I would not snicker unless you want to pay a small mortgage to Intel without competition like back in the Pentium 60 days...but be my guest.

AlexV · Sep 26, 2011

mczak said:
2) improve cache subsystem

This may happen in terms of fixing the currently crippling bug they have with writes to the L1, and other apparent gimpyness. So it will be improved in terms of being less weak, but it'll still be far too weak, IMHO.

leoneazzurro · Sep 26, 2011

Or strongly lowering latency. It would be probably more useful for desktop workloads to have a lowe ramount (512K-1Mbyte) of cache L2, but with much lower latency than having 2 Mbyte of cache with those pesky timings (L1 bug aside, which anyway could be very useful to analyze in detail, because if with a "crippled" L1 BD performs on par with a 2600K, it would be interesting to know how well it could have performed without problems).

fehu · Sep 26, 2011

so all the problems came from faulty cache design in your opinion?
and something that can be easily addressed in pilediver?

leoneazzurro · Sep 26, 2011

fehu said:
so all the problems came from faulty cache design in your opinion?
and something that can be easily addressed in pilediver?

If you are asking to me, not all the possible issues can come from the cache design (lower execution unit count per "core" and need for high clocks are examples). But having a better cache system always helps

Never said that this could be easy.
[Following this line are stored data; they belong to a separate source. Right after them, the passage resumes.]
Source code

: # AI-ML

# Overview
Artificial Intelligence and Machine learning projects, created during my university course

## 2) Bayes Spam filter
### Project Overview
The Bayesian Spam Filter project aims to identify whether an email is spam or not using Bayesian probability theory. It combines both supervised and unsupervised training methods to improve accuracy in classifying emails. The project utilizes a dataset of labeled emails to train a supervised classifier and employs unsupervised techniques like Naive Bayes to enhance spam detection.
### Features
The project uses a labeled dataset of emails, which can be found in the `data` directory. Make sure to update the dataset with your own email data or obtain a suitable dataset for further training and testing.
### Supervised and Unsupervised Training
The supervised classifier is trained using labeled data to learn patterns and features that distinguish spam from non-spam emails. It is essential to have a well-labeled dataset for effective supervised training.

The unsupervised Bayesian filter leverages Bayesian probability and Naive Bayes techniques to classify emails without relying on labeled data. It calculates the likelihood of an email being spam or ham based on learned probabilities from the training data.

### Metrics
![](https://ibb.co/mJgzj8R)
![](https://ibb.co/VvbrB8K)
But 18-20 cycles compared to SB's 10 with frequency being higher but not enough to compensate the difference could hurt performance. This is of course the result of cache size and frequency targets but larger caches use more die area and thus this lowers the performance/area ratio.

AlexV · Sep 26, 2011

fehu said:
so all the problems came from faulty cache design in your opinion?
and something that can be easily addressed in pilediver?

No and no. Their problems seem to be quite uArch related. I'm also not seeing the 2600K parity happening all that much (I'm pretty sure 2500K parity is not as clear-cut either, but hey, I do hope I'm wrong!). Also, why are we pleased that a much larger, 125W TDP CPU sortof almost matches a smaller, 95W part?

leoneazzurro · Sep 26, 2011

AlexV said:
No and no. Their problems seem to be quite uArch related. I'm also not seeing the 2600K parity happening all that much (I'm pretty sure 2500K parity is not as clear-cut either, but hey, I do hope I'm wrong!). Also, why are we pleased that a much larger, 125W TDP CPU sortof almost matches a smaller, 95W part?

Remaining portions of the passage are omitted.